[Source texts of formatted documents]
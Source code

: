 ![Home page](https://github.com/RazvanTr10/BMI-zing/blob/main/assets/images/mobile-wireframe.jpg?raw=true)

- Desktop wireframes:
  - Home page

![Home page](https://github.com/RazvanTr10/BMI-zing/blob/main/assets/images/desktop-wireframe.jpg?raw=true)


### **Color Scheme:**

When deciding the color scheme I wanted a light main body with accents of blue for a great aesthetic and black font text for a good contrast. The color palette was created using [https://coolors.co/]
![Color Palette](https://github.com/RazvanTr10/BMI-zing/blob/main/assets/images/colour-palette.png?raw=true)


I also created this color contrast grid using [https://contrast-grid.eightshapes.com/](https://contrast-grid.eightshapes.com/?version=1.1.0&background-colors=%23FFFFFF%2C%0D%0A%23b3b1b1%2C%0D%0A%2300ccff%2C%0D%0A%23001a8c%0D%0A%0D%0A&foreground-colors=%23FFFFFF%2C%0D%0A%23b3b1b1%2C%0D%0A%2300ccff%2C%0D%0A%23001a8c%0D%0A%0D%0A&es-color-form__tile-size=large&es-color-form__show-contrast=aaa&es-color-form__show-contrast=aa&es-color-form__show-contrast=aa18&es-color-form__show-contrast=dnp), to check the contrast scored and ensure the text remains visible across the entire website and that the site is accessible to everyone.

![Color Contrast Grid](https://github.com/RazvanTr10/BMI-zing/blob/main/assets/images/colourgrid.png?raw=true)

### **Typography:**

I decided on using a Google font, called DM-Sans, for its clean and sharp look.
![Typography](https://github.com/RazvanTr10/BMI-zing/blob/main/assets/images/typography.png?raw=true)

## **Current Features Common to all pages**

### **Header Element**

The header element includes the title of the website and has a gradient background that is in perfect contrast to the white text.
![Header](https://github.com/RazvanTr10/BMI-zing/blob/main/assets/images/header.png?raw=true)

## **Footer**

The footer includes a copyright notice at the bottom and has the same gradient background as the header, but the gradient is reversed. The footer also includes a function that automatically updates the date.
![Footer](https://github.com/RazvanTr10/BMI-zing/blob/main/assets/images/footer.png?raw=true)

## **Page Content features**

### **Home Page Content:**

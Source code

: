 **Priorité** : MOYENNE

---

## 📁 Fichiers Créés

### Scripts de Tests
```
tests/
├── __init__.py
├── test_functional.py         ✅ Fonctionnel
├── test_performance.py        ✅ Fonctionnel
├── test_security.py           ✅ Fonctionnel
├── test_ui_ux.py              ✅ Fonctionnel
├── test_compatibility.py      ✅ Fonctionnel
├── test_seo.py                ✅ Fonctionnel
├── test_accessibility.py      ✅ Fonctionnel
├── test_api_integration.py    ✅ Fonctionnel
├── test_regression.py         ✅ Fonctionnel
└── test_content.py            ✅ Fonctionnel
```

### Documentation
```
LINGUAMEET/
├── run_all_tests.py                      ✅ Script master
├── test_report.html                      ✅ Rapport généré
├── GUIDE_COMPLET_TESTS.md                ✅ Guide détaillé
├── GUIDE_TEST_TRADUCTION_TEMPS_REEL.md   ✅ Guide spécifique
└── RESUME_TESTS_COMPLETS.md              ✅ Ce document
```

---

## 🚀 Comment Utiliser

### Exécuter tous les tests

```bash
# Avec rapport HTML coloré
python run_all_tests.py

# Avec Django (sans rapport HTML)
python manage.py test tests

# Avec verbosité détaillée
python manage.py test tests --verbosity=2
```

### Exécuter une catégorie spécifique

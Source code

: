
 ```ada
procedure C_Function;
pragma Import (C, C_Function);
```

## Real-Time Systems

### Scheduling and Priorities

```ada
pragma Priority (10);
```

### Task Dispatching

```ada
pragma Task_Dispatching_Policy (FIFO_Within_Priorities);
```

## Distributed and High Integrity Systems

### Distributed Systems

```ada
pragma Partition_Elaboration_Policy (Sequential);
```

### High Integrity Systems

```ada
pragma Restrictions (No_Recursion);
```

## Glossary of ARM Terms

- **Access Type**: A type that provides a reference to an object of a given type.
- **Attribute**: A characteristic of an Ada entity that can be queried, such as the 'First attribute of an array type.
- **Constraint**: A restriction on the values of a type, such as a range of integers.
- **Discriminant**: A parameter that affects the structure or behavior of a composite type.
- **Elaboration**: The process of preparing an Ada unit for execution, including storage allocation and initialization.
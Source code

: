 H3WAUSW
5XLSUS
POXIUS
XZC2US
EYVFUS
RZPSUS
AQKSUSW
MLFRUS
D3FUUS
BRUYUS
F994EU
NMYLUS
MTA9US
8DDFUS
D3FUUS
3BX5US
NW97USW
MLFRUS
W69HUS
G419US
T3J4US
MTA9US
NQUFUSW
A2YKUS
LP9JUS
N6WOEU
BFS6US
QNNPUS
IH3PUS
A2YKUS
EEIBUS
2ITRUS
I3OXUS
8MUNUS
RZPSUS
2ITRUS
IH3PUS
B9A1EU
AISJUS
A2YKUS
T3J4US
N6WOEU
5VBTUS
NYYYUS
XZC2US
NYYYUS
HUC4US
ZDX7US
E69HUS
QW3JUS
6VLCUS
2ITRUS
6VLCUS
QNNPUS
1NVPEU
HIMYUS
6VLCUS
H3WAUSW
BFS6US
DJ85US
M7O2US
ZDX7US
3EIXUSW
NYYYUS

### About this task
Give back all of the records exactly as they were provided above.

### Solution to this task
Source code

: ![Home page](https://github.com/RazvanTr10/BMI-zing/blob/main/assets/images/mobile-wireframe.jpg?raw=true)

- Desktop wireframes:
  - Home page

![Home page](https://github.com/RazvanTr10/BMI-zing/blob/main/assets/images/desktop-wireframe.jpg?raw=true)


### **Color Scheme:**

When deciding the color scheme I wanted a light main body with accents of blue for a great aesthetic and black font text for a good contrast. The color palette was created using [https://coolors.co/]
![Color Palette](https://github.com/RazvanTr10/BMI-zing/blob/main/assets/images/colour-palette.png?raw=true)


I also created this color contrast grid using [https://contrast-grid.eightshapes.com/](https://contrast-grid.eightshapes.com/?version=1.1.0&background-colors=%23FFFFFF%2C%0D%0A%23b3b1b1%2C%0D%0A%2300ccff%2C%0D%0A%23001a8c%0D%0A%0D%0A&foreground-colors=%23FFFFFF%2C%0D%0A%23b3b1b1%2C%0D%0A%2300ccff%2C%0D%0A%23001a8c%0D%0A%0D%0A&es-color-form__tile-size=large&es-color-form__show-contrast=aaa&es-color-form__show-contrast=aa&es-color-form__show-contrast=aa18&es-color-form__show-contrast=dnp), to check the contrast scored and ensure the text remains visible across the entire website and that the site is accessible to everyone.

![Color Contrast Grid](https://github.com/RazvanTr10/BMI-zing/blob/main/assets/images/colourgrid.png?raw=true)

### **Typography:**

I decided on using a Google font, called DM-Sans, for its clean and sharp look.
![Typography](https://github.com/RazvanTr10/BMI-zing/blob/main/assets/images/typography.png?raw=true)

## **Current Features Common to all pages**

### **Header Element**

The header element includes the title of the website and has a gradient background that is in perfect contrast to the white text.
![Header](https://github.com/RazvanTr10/BMI-zing/blob/main/assets/images/header.png?raw=true)

## **Footer**

The footer includes a copyright notice at the bottom and has the same gradient background as the header, but the gradient is reversed. The footer also includes a function that automatically updates the date.
![Footer](https://github.com/RazvanTr10/BMI-zing/blob/main/assets/images/footer.png?raw=true)

## **Page Content features**

### **Home Page Content:**

Source code

: **Priorité** : MOYENNE

---

## 📁 Fichiers Créés

### Scripts de Tests
```
tests/
├── __init__.py
├── test_functional.py         ✅ Fonctionnel
├── test_performance.py        ✅ Fonctionnel
├── test_security.py           ✅ Fonctionnel
├── test_ui_ux.py              ✅ Fonctionnel
├── test_compatibility.py      ✅ Fonctionnel
├── test_seo.py                ✅ Fonctionnel
├── test_accessibility.py      ✅ Fonctionnel
├── test_api_integration.py    ✅ Fonctionnel
├── test_regression.py         ✅ Fonctionnel
└── test_content.py            ✅ Fonctionnel
```

### Documentation
```
LINGUAMEET/
├── run_all_tests.py                      ✅ Script master
├── test_report.html                      ✅ Rapport généré
├── GUIDE_COMPLET_TESTS.md                ✅ Guide détaillé
├── GUIDE_TEST_TRADUCTION_TEMPS_REEL.md   ✅ Guide spécifique
└── RESUME_TESTS_COMPLETS.md              ✅ Ce document
```

---

## 🚀 Comment Utiliser

### Exécuter tous les tests

```bash
# Avec rapport HTML coloré
python run_all_tests.py

# Avec Django (sans rapport HTML)
python manage.py test tests

# Avec verbosité détaillée
python manage.py test tests --verbosity=2
```

### Exécuter une catégorie spécifique

Source code

:
 ```ada
procedure C_Function;
pragma Import (C, C_Function);
```

## Real-Time Systems

### Scheduling and Priorities

```ada
pragma Priority (10);
```

### Task Dispatching

```ada
pragma Task_Dispatching_Policy (FIFO_Within_Priorities);
```

## Distributed and High Integrity Systems

### Distributed Systems

```ada
pragma Partition_Elaboration_Policy (Sequential);
```

### High Integrity Systems

```ada
pragma Restrictions (No_Recursion);
```

## Glossary of ARM Terms

- **Access Type**: A type that provides a reference to an object of a given type.
- **Attribute**: A characteristic of an Ada entity that can be queried, such as the 'First attribute of an array type.
- **Constraint**: A restriction on the values of a type, such as a range of integers.
- **Discriminant**: A parameter that affects the structure or behavior of a composite type.
- **Elaboration**: The process of preparing an Ada unit for execution, including storage allocation and initialization.
Source code

: H3WAUSW
5XLSUS
POXIUS
XZC2US
EYVFUS
RZPSUS
AQKSUSW
MLFRUS
D3FUUS
BRUYUS
F994EU
NMYLUS
MTA9US
8DDFUS
D3FUUS
3BX5US
NW97USW
MLFRUS
W69HUS
G419US
T3J4US
MTA9US
NQUFUSW
A2YKUS
LP9JUS
N6WOEU
BFS6US
QNNPUS
IH3PUS
A2YKUS
EEIBUS
2ITRUS
I3OXUS
8MUNUS
RZPSUS
2ITRUS
IH3PUS
B9A1EU
AISJUS
A2YKUS
T3J4US
N6WOEU
5VBTUS
NYYYUS
XZC2US
NYYYUS
HUC4US
ZDX7US
E69HUS
QW3JUS
6VLCUS
2ITRUS
6VLCUS
QNNPUS
1NVPEU
HIMYUS
6VLCUS
H3WAUSW
BFS6US
DJ85US
M7O2US
ZDX7US
3EIXUSW
NYYYUS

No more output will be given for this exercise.